%%

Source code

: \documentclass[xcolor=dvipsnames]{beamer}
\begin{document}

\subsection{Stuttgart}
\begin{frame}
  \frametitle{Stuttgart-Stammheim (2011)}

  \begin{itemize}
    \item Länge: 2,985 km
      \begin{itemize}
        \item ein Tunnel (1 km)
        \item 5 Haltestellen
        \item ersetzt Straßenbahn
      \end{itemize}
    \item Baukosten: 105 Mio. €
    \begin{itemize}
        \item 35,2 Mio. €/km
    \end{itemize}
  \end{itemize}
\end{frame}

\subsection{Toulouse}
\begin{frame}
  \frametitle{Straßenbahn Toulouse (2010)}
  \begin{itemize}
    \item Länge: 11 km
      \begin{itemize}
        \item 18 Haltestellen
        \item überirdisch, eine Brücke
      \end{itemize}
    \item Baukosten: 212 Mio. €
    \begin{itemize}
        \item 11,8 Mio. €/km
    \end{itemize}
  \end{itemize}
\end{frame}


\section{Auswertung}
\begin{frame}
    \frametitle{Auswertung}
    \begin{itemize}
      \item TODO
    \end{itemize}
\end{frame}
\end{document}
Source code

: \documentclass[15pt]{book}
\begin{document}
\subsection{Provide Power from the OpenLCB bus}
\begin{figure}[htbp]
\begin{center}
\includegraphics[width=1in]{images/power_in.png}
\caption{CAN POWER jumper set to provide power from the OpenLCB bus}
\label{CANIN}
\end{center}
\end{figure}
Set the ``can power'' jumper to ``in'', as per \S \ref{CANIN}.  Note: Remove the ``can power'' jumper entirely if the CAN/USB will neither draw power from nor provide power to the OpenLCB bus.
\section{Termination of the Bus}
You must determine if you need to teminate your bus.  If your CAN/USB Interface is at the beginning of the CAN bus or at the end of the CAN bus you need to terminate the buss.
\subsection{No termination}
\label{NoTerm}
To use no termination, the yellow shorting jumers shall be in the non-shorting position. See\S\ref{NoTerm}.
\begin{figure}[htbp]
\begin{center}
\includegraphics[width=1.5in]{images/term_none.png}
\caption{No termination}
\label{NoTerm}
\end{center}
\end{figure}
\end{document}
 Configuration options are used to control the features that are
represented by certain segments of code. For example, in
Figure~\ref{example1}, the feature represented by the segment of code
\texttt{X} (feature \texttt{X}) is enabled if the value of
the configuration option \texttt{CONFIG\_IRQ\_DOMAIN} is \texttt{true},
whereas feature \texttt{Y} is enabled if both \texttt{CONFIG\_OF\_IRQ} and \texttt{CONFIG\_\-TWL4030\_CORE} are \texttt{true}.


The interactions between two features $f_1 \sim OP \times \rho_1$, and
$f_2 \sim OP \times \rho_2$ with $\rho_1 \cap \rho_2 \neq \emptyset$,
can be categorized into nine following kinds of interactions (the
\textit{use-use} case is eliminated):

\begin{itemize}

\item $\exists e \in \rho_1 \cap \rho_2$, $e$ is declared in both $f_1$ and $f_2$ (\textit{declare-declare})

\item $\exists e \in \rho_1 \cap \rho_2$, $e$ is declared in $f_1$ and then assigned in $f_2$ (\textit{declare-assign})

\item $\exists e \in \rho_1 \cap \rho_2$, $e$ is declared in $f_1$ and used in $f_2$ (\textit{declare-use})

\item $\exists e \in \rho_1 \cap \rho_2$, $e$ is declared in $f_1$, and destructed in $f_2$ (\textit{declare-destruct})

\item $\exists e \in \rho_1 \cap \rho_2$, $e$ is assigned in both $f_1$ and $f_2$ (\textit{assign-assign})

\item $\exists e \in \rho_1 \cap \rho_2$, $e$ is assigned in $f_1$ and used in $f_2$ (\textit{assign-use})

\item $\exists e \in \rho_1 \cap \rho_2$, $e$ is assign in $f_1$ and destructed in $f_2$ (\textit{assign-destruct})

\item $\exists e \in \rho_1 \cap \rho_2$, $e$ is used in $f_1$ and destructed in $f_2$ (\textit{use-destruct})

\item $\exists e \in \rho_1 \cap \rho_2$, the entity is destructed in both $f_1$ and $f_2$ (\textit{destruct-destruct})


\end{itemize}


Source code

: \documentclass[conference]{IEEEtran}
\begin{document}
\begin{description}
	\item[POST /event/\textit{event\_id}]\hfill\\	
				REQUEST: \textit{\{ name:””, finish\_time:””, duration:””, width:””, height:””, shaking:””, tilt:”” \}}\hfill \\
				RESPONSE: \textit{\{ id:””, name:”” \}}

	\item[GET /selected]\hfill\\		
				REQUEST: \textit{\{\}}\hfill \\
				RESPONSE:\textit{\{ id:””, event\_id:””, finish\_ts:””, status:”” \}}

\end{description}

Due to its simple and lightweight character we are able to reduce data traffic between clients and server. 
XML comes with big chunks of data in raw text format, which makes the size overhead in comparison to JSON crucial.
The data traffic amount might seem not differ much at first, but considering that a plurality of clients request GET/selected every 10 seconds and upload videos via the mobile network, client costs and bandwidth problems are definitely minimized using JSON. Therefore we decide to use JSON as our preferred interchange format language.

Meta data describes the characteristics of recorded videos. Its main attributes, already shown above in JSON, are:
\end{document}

%%

#### INSTRUCTIONS FOR THE TASK
Set down the data above once more so that nothing differs from the original.

#### WRITTEN ANSWER
Source code

: \documentclass[xcolor=dvipsnames]{beamer}
\begin{document}

\subsection{Stuttgart}
\begin{frame}
  \frametitle{Stuttgart-Stammheim (2011)}

  \begin{itemize}
    \item Länge: 2,985 km
      \begin{itemize}
        \item ein Tunnel (1 km)
        \item 5 Haltestellen
        \item ersetzt Straßenbahn
      \end{itemize}
    \item Baukosten: 105 Mio. €
    \begin{itemize}
        \item 35,2 Mio. €/km
    \end{itemize}
  \end{itemize}
\end{frame}

\subsection{Toulouse}
\begin{frame}
  \frametitle{Straßenbahn Toulouse (2010)}
  \begin{itemize}
    \item Länge: 11 km
      \begin{itemize}
        \item 18 Haltestellen
        \item überirdisch, eine Brücke
      \end{itemize}
    \item Baukosten: 212 Mio. €
    \begin{itemize}
        \item 11,8 Mio. €/km
    \end{itemize}
  \end{itemize}
\end{frame}


\section{Auswertung}
\begin{frame}
    \frametitle{Auswertung}
    \begin{itemize}
      \item TODO
    \end{itemize}
\end{frame}
\end{document}
Source code

: \documentclass[15pt]{book}
\begin{document}
\subsection{Provide Power from the OpenLCB bus}
\begin{figure}[htbp]
\begin{center}
\includegraphics[width=1in]{images/power_in.png}
\caption{CAN POWER jumper set to provide power from the OpenLCB bus}
\label{CANIN}
\end{center}
\end{figure}
Set the ``can power'' jumper to ``in'', as per \S \ref{CANIN}.  Note: Remove the ``can power'' jumper entirely if the CAN/USB will neither draw power from nor provide power to the OpenLCB bus.
\section{Termination of the Bus}
You must determine if you need to teminate your bus.  If your CAN/USB Interface is at the beginning of the CAN bus or at the end of the CAN bus you need to terminate the buss.
\subsection{No termination}
\label{NoTerm}
To use no termination, the yellow shorting jumers shall be in the non-shorting position. See\S\ref{NoTerm}.
\begin{figure}[htbp]
\begin{center}
\includegraphics[width=1.5in]{images/term_none.png}
\caption{No termination}
\label{NoTerm}
\end{center}
\end{figure}
\end{document}
 Configuration options are used to control the features that are
represented by certain segments of code. For example, in
Figure~\ref{example1}, the feature represented by the segment of code
\texttt{X} (feature \texttt{X}) is enabled if the value of
the configuration option \texttt{CONFIG\_IRQ\_DOMAIN} is \texttt{true},
whereas feature \texttt{Y} is enabled if both \texttt{CONFIG\_OF\_IRQ} and \texttt{CONFIG\_\-TWL4030\_CORE} are \texttt{true}.


The interactions between two features $f_1 \sim OP \times \rho_1$, and
$f_2 \sim OP \times \rho_2$ with $\rho_1 \cap \rho_2 \neq \emptyset$,
can be categorized into nine following kinds of interactions (the
\textit{use-use} case is eliminated):

\begin{itemize}

\item $\exists e \in \rho_1 \cap \rho_2$, $e$ is declared in both $f_1$ and $f_2$ (\textit{declare-declare})

\item $\exists e \in \rho_1 \cap \rho_2$, $e$ is declared in $f_1$ and then assigned in $f_2$ (\textit{declare-assign})

\item $\exists e \in \rho_1 \cap \rho_2$, $e$ is declared in $f_1$ and used in $f_2$ (\textit{declare-use})

\item $\exists e \in \rho_1 \cap \rho_2$, $e$ is declared in $f_1$, and destructed in $f_2$ (\textit{declare-destruct})

\item $\exists e \in \rho_1 \cap \rho_2$, $e$ is assigned in both $f_1$ and $f_2$ (\textit{assign-assign})

\item $\exists e \in \rho_1 \cap \rho_2$, $e$ is assigned in $f_1$ and used in $f_2$ (\textit{assign-use})

\item $\exists e \in \rho_1 \cap \rho_2$, $e$ is assign in $f_1$ and destructed in $f_2$ (\textit{assign-destruct})

\item $\exists e \in \rho_1 \cap \rho_2$, $e$ is used in $f_1$ and destructed in $f_2$ (\textit{use-destruct})

\item $\exists e \in \rho_1 \cap \rho_2$, the entity is destructed in both $f_1$ and $f_2$ (\textit{destruct-destruct})


\end{itemize}


Source code

: \documentclass[conference]{IEEEtran}
\begin{document}
\begin{description}
	\item[POST /event/\textit{event\_id}]\hfill\\	
				REQUEST: \textit{\{ name:””, finish\_time:””, duration:””, width:””, height:””, shaking:””, tilt:”” \}}\hfill \\
				RESPONSE: \textit{\{ id:””, name:”” \}}

	\item[GET /selected]\hfill\\		
				REQUEST: \textit{\{\}}\hfill \\
				RESPONSE:\textit{\{ id:””, event\_id:””, finish\_ts:””, status:”” \}}

\end{description}

Due to its simple and lightweight character we are able to reduce data traffic between clients and server. 
XML comes with big chunks of data in raw text format, which makes the size overhead in comparison to JSON crucial.
The data traffic amount might seem not differ much at first, but considering that a plurality of clients request GET/selected every 10 seconds and upload videos via the mobile network, client costs and bandwidth problems are definitely minimized using JSON. Therefore we decide to use JSON as our preferred interchange format language.

Meta data describes the characteristics of recorded videos. Its main attributes, already shown above in JSON, are:
\end{document}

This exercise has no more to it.